A price is just the amount of another good or service a person is willing to give in exchange. In general, a person, who purchases a good or service, should be able to turn around and sell that good or service in the same market for roughly the price he paid. This is of course only true in the general sense. If there are only a few willing buyers or sellers of the good or service, then it might be difficult to resell it. This is also only true, of course, if the person has not yet used it, thus changing its value, and if the time passed is relatively short. We see this all the time in the stock market. If I purchase 100 shares of Corporation A for $20 a share, then I should be able to sell it back for roughly the same amount, if I don’t wait too long.
But does this hold true in crowd funding campaigns? The answer is generally not. The combined prices of the goods and services for the pledge level is largely detached from the amount that you must pledge to receive them. A t-shirt might cost twice as much to get through a crowd funding campaign than if you were to purchase an equivalent shirt somewhere else.
But there’s another component which makes the stock market an actual market. Once initiated, there is a contractual agreement between the buyer and the seller. The buyer is required to pay the agreed upon price. The seller is required to provide the good or service. If one party delivers, but the other does not, legal actions can be taken.
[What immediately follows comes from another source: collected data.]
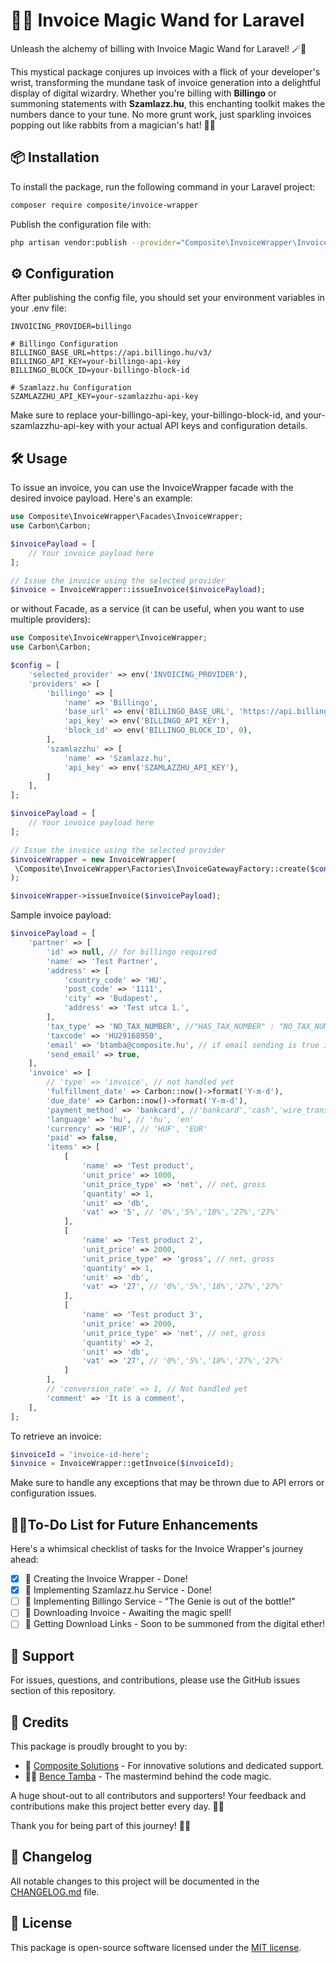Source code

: # 🧾✨ Invoice Magic Wand for Laravel

Unleash the alchemy of billing with Invoice Magic Wand for Laravel! 🪄📜

This mystical package conjures up invoices with a flick of your developer's wrist, transforming the mundane task of invoice generation into a delightful display of digital wizardry. Whether you're billing with **Billingo** or summoning statements with **Szamlazz.hu**, this enchanting toolkit makes the numbers dance to your tune. No more grunt work, just sparkling invoices popping out like rabbits from a magician's hat! 🐇💫

## 📦 Installation

To install the package, run the following command in your Laravel project:

```bash
composer require composite/invoice-wrapper
```
Publish the configuration file with:

```bash
php artisan vendor:publish --provider="Composite\InvoiceWrapper\InvoiceWrapperServiceProvider"
```

## ⚙️ Configuration
After publishing the config file, you should set your environment variables in your .env file:
```dotenv
INVOICING_PROVIDER=billingo

# Billingo Configuration
BILLINGO_BASE_URL=https://api.billingo.hu/v3/
BILLINGO_API_KEY=your-billingo-api-key
BILLINGO_BLOCK_ID=your-billingo-block-id

# Szamlazz.hu Configuration
SZAMLAZZHU_API_KEY=your-szamlazzhu-api-key
```
Make sure to replace your-billingo-api-key, your-billingo-block-id, and your-szamlazzhu-api-key with your actual API keys and configuration details.

## 🛠 Usage
To issue an invoice, you can use the InvoiceWrapper facade with the desired invoice payload. Here's an example:

```php
use Composite\InvoiceWrapper\Facades\InvoiceWrapper;
use Carbon\Carbon;

$invoicePayload = [
    // Your invoice payload here
];

// Issue the invoice using the selected provider
$invoice = InvoiceWrapper::issueInvoice($invoicePayload);
```

or without Facade, as a service (it can be useful, when you want to use multiple providers):

```php
use Composite\InvoiceWrapper\InvoiceWrapper;
use Carbon\Carbon;

$config = [
    'selected_provider' => env('INVOICING_PROVIDER'),
    'providers' => [
        'billingo' => [
            'name' => 'Billingo',
            'base_url' => env('BILLINGO_BASE_URL', 'https://api.billingo.hu/v3/'),
            'api_key' => env('BILLINGO_API_KEY'),
            'block_id' => env('BILLINGO_BLOCK_ID', 0),
        ],
        'szamlazzhu' => [
            'name' => 'Szamlazz.hu',
            'api_key' => env('SZAMLAZZHU_API_KEY'),
        ]
    ],
];

$invoicePayload = [
    // Your invoice payload here
];

// Issue the invoice using the selected provider
$invoiceWrapper = new InvoiceWrapper(
 \Composite\InvoiceWrapper\Factories\InvoiceGatewayFactory::create($config)
);

$invoiceWrapper->issueInvoice($invoicePayload);
```

Sample invoice payload:

```php
$invoicePayload = [
    'partner' => [
        'id' => null, // for billingo required
        'name' => 'Test Partner',
        'address' => [
            'country_code' => 'HU',
            'post_code' => '1111',
            'city' => 'Budapest',
            'address' => 'Test utca 1.',
        ],
        'tax_type' => 'NO_TAX_NUMBER', //"HAS_TAX_NUMBER" : "NO_TAX_NUMBER",
        'taxcode' => 'HU29168950',
        'email' => 'btamba@composite.hu', // if email sending is true it is required
        'send_email' => true,
    ],
    'invoice' => [
        // 'type' => 'invoice', // not handled yet
        'fulfillment_date' => Carbon::now()->format('Y-m-d'),
        'due_date' => Carbon::now()->format('Y-m-d'),
        'payment_method' => 'bankcard', //'bankcard','cash','wire_transfer','cash_on_delivery','paypal','szep_card',
        'language' => 'hu', // 'hu', 'en'
        'currency' => 'HUF', // 'HUF', 'EUR'
        'paid' => false,
        'items' => [
            [
                'name' => 'Test product',
                'unit_price' => 1000,
                'unit_price_type' => 'net', // net, gross
                'quantity' => 1,
                'unit' => 'db',
                'vat' => '5', // '0%','5%','18%','27%','27%'
            ],
            [
                'name' => 'Test product 2',
                'unit_price' => 2000,
                'unit_price_type' => 'gross', // net, gross
                'quantity' => 1,
                'unit' => 'db',
                'vat' => '27', // '0%','5%','18%','27%','27%'
            ],
            [
                'name' => 'Test product 3',
                'unit_price' => 2000,
                'unit_price_type' => 'net', // net, gross
                'quantity' => 2,
                'unit' => 'db',
                'vat' => '27', // '0%','5%','18%','27%','27%'
            ]
        ],
        // 'conversion_rate' => 1, // Not handled yet
        'comment' => 'It is a comment',
    ],
];
```

To retrieve an invoice:

```php
$invoiceId = 'invoice-id-here';
$invoice = InvoiceWrapper::getInvoice($invoiceId);
```

Make sure to handle any exceptions that may be thrown due to API errors or configuration issues.

## 📝✨To-Do List for Future Enhancements
Here's a whimsical checklist of tasks for the Invoice Wrapper's journey ahead:

- [x] 🧙‍️ Creating the Invoice Wrapper - Done!
- [x] 🧞‍ Implementing Szamlazz.hu Service - Done!
- [ ] 🧞‍ Implementing Billingo Service - "The Genie is out of the bottle!"
- [ ] 📩 Downloading Invoice - Awaiting the magic spell!
- [ ] 🔗 Getting Download Links - Soon to be summoned from the digital ether!

## 🤝 Support
For issues, questions, and contributions, please use the GitHub issues section of this repository.

## 🌟 Credits
This package is proudly brought to you by:

- 🏢 [Composite Solutions](https://github.com/Composite-Solutions) - For innovative solutions and dedicated support.
- 👨‍💻 [Bence Tamba](https://github.com/tambabence) - The mastermind behind the code magic.

A huge shout-out to all contributors and supporters! Your feedback and contributions make this project better every day. 🚀🙌

Thank you for being part of this journey! 🎉👏

## 📜 Changelog
All notable changes to this project will be documented in the [CHANGELOG.md](CHANGELOG.md) file.

## 📜 License
This package is open-source software licensed under the [MIT license](https://opensource.org/licenses/MIT).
This is not the case when it comes to crowd funding. The project has no legal obligation to provide the perks. Why? Because crowd funding pledges are not considered a purchase. Crowd funding platforms are not stores, and in the case of Kickstarter, their staff goes to great lengths to make sure that people know this. Your pledge is a gift to the project team. The perks are gifts that they want to give you, the backer, in return. However, they are only gifts. If the project fails to come to completion, you have no recourse to get your money back or get the perks.
Connection to Markets
That certainly does not sound like a market, let alone a capitalist market. That’s because it isn’t. Now, the next question is whether or not a non market system can be considered capitalism? It doesn’t seem very reasonable. It is however connected to the market and to capitalism. While there are campaigns for charities, which generally reside on other crowd funding sites like Indigogo, Kickstarter campaigns generally exist to get a product into the market. Once the project is successful, the business sells its product to the general population where the price is set by supply and demand, and where the business is obligated to deliver the items sold.